Typeid error

When I try to use typeid(), it gives me an error saying, “use of typeid requires -frtti”. Apparently I need to enable rtti somewhere in order to use this class. How do I do this, or am I misunderstanding.

Are you trying to use it as a special C++ language typeid feature or you have your own function named typeid?

If it is for your own function, please, choose another name so it does not conflict with C++ reserved name.

I’m trying to use it as a language typeid feature. I have included <typeinfo>.

They, probably, didn’t enable it in the V5 SDK and libraries.

@jpearman would know the answer.

I’d ask first what do you need the typeid() for. It might be nice for debugging, but for actual program logic, there are better ways to resolve polymorphism, depending on the use case.

1 Like

My method aims to determine what motor or motorgroup an unspecified parameter is equal to, and then return a particular enum based upon that motor/motorgroup. The problem with this is that I need to either start with comparing my parameter to a motor or comparing it to motor group, and if the type of the parameter doesn’t match the type of the object it’s being compared to, then the comparison causes an error(I am using the addresses of the motors/motor groups to compare them). My solution to this was to find out which class the parameter belonged to, and the first thing I came upon on the internet was typeid, but talking jpearman he’s told me this is disabled, and I don’t think I’m savvy enough to go into the files to enable it. Any ideas on a different way to safely compare a parameter when you don’t know its class, or to figure out that class would be appreciated.

My Code:

template<typename T>
motorState getStopper(T clump)
if(&clump == &wheels)
return wheelsStop;
if(&clump == &intake)
return intakeStop;
if(&clump == &catapult)
return catapultStop;
if(&clump == &armLift)
return armLiftStop;

P.S I have a very limited understanding of programming, and am kind of just cobbling things together lol.
P.S.S someone just suggested a try/catch, which probably isn’t good practice but will do for now.

I’m pretty sure you can use dynamic_cast to your advantage.
If the cast fails (returns nullptr), then you know that the object is not of that type.

Why are you using templates like this? Can’t you either overload a normal method, or use template specialization, or take a completely different approach (this is likely not the best solution for your need)?

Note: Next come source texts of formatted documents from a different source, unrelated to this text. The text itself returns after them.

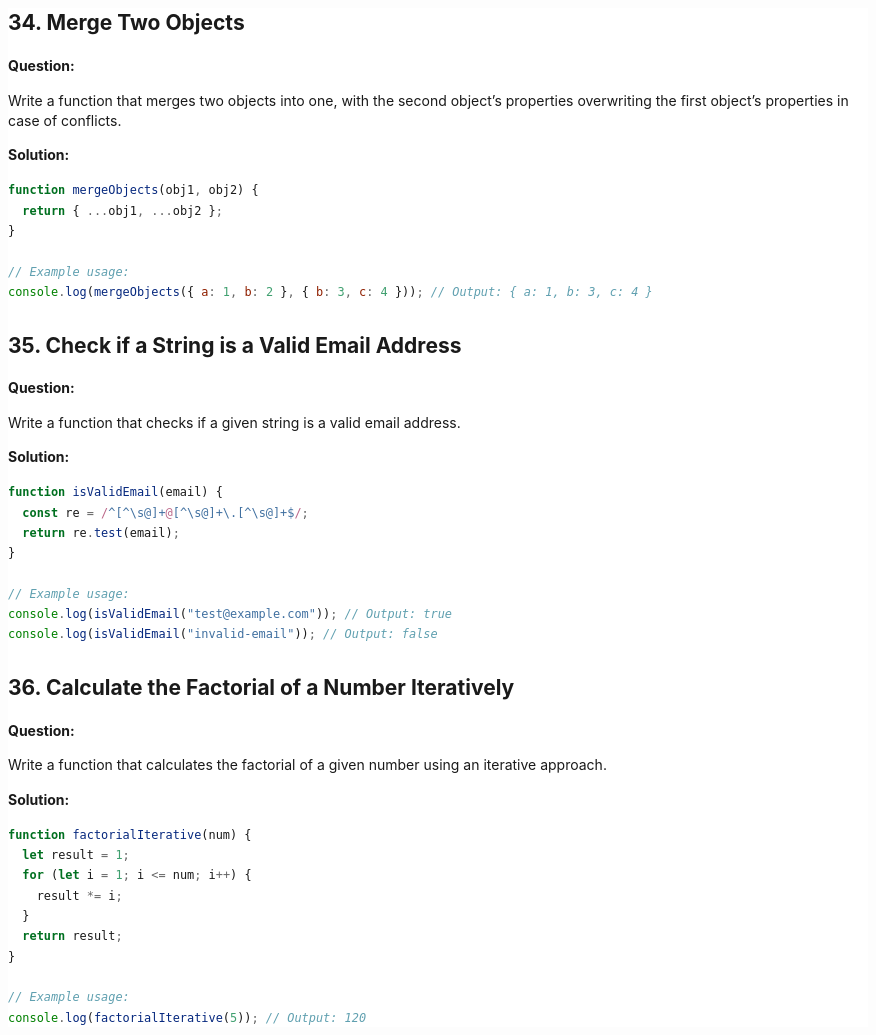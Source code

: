 ## 34. Merge Two Objects

**Question:**

Write a function that merges two objects into one, with the second object’s properties overwriting the first object’s properties in case of conflicts.

**Solution:**

```javascript
function mergeObjects(obj1, obj2) {
  return { ...obj1, ...obj2 };
}

// Example usage:
console.log(mergeObjects({ a: 1, b: 2 }, { b: 3, c: 4 })); // Output: { a: 1, b: 3, c: 4 }
```

## 35. Check if a String is a Valid Email Address

**Question:**

Write a function that checks if a given string is a valid email address.

**Solution:**

```javascript
function isValidEmail(email) {
  const re = /^[^\s@]+@[^\s@]+\.[^\s@]+$/;
  return re.test(email);
}

// Example usage:
console.log(isValidEmail("test@example.com")); // Output: true
console.log(isValidEmail("invalid-email")); // Output: false
```

## 36. Calculate the Factorial of a Number Iteratively

**Question:**

Write a function that calculates the factorial of a given number using an iterative approach.

**Solution:**

```javascript
function factorialIterative(num) {
  let result = 1;
  for (let i = 1; i <= num; i++) {
    result *= i;
  }
  return result;
}

// Example usage:
console.log(factorialIterative(5)); // Output: 120
```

If you want to keep using templates, you can also use

if(std::is_same<decltype(T), Motor>::value) {
 // T is a Motor

yes, it’s disabled. I’ll have a look and see if it would work, but I probably disabled it because much of the C++ standard library we use is permanently installed inside vexos and I think it was causing issues. We keep the standard library inside the V5 brain so executable code size is small and wireless downloads quick.

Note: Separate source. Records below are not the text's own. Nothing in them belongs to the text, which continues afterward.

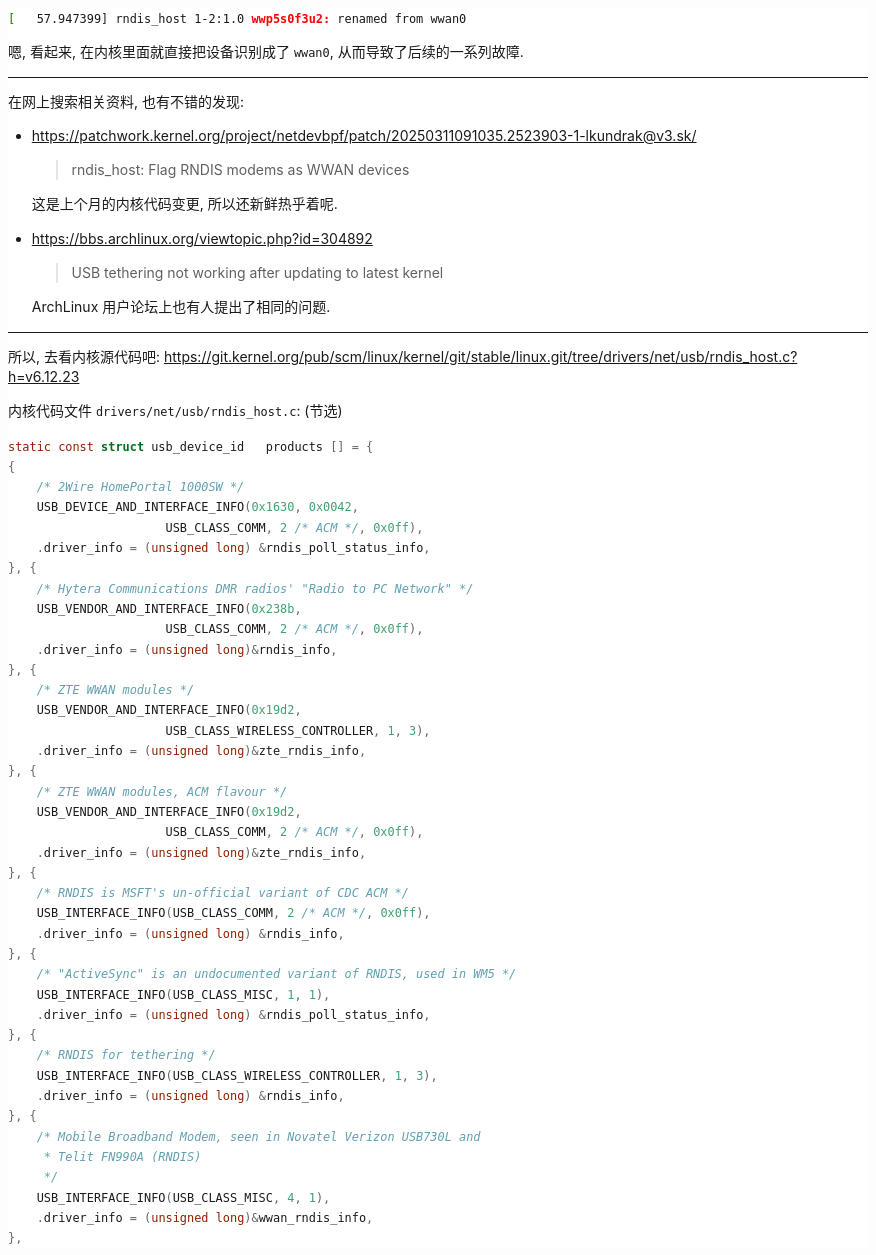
 ```sh
[   57.947399] rndis_host 1-2:1.0 wwp5s0f3u2: renamed from wwan0
```

嗯, 看起来, 在内核里面就直接把设备识别成了 `wwan0`, 从而导致了后续的一系列故障.

----

在网上搜索相关资料, 也有不错的发现:

+ <https://patchwork.kernel.org/project/netdevbpf/patch/20250311091035.2523903-1-lkundrak@v3.sk/>

  > rndis_host: Flag RNDIS modems as WWAN devices

  这是上个月的内核代码变更, 所以还新鲜热乎着呢.

+ <https://bbs.archlinux.org/viewtopic.php?id=304892>

  > USB tethering not working after updating to latest kernel

  ArchLinux 用户论坛上也有人提出了相同的问题.

----

所以, 去看内核源代码吧: <https://git.kernel.org/pub/scm/linux/kernel/git/stable/linux.git/tree/drivers/net/usb/rndis_host.c?h=v6.12.23>

内核代码文件 `drivers/net/usb/rndis_host.c`: (节选)

```c
static const struct usb_device_id	products [] = {
{
	/* 2Wire HomePortal 1000SW */
	USB_DEVICE_AND_INTERFACE_INFO(0x1630, 0x0042,
				      USB_CLASS_COMM, 2 /* ACM */, 0x0ff),
	.driver_info = (unsigned long) &rndis_poll_status_info,
}, {
	/* Hytera Communications DMR radios' "Radio to PC Network" */
	USB_VENDOR_AND_INTERFACE_INFO(0x238b,
				      USB_CLASS_COMM, 2 /* ACM */, 0x0ff),
	.driver_info = (unsigned long)&rndis_info,
}, {
	/* ZTE WWAN modules */
	USB_VENDOR_AND_INTERFACE_INFO(0x19d2,
				      USB_CLASS_WIRELESS_CONTROLLER, 1, 3),
	.driver_info = (unsigned long)&zte_rndis_info,
}, {
	/* ZTE WWAN modules, ACM flavour */
	USB_VENDOR_AND_INTERFACE_INFO(0x19d2,
				      USB_CLASS_COMM, 2 /* ACM */, 0x0ff),
	.driver_info = (unsigned long)&zte_rndis_info,
}, {
	/* RNDIS is MSFT's un-official variant of CDC ACM */
	USB_INTERFACE_INFO(USB_CLASS_COMM, 2 /* ACM */, 0x0ff),
	.driver_info = (unsigned long) &rndis_info,
}, {
	/* "ActiveSync" is an undocumented variant of RNDIS, used in WM5 */
	USB_INTERFACE_INFO(USB_CLASS_MISC, 1, 1),
	.driver_info = (unsigned long) &rndis_poll_status_info,
}, {
	/* RNDIS for tethering */
	USB_INTERFACE_INFO(USB_CLASS_WIRELESS_CONTROLLER, 1, 3),
	.driver_info = (unsigned long) &rndis_info,
}, {
	/* Mobile Broadband Modem, seen in Novatel Verizon USB730L and
	 * Telit FN990A (RNDIS)
	 */
	USB_INTERFACE_INFO(USB_CLASS_MISC, 4, 1),
	.driver_info = (unsigned long)&wwan_rndis_info,
},
```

I’m still very new to c++ and used the first version of template that made sense. Anyway thanks for the suggestion, I’ll try it out!

THIS. My team even uses dynamic_cast to filter which autons are compatible with which robot type (think of a single codebase supporting multiple different robots and a generic auton selector code, where each auton routine could claim its compatibility with instantiated robot variant).

If all you need is to decide which instance of something a pointer (or a reference) points too, you can always upcast to void* and compare those bare addresses.

But from an architectural point of view, it looks to me that you’re trying to enhance the existing platform API. I would personally do that by wrapping the platform object in my own, enhanced classes. Those would delegate to the platform API and add whatever extra functions you need. You’d then instantiate your wrappers (which, in their constructors, would instantiate the corresponding platform class) and work with them directly.

While using templates, you could also use partial specialization - you pretty much tell the compiler that if it encounters one type, it should use one implementation, while with another type, it should use another. Like this:

#include <stdio.h>

class A {};
class B {};

A a1, a2, a3;
B b1, b2;

template <typename T>
int extraFeature(T &t);

template <>
int extraFeature<A>(A &a) {
    if (&a == &a1) return 1;
    if (&a == &a2) return 2;
    if (&a == &a3) return 3;
    return -1;

template <>
int extraFeature<B>(B &b) {
    if (&b == &b1) return 11;
    if (&b == &b2) return 12;
    return -1;

int main(int argc, char **argv) {
    printf("Using a2: %d\n", extraFeature(a2));
    printf("Using b1: %d\n", extraFeature(b1));
    return 0;

(Please note that the function signature uses object reference, your original code won’t work even if it compiled, since you were passing a copy of your original object - one allocated temporarily on your functions’s stack, thus never equivalent to one of your global instances.)

Also, since you mentioned a motor group - this is great case to compare VEX and PROS APIs - VEX motor_group is a wrapper for a collection of motors, while PROS (actually OKAPI-lib) MotorGroup extends a base class “AbstractMotor”, the same way a Motor extends AbstractMotor, where AbstractMotor actually defines all the relevant APIs. You could then limit yourself to AbstractMotor API and never really care whether your instance represent one motor or a bunch thereof.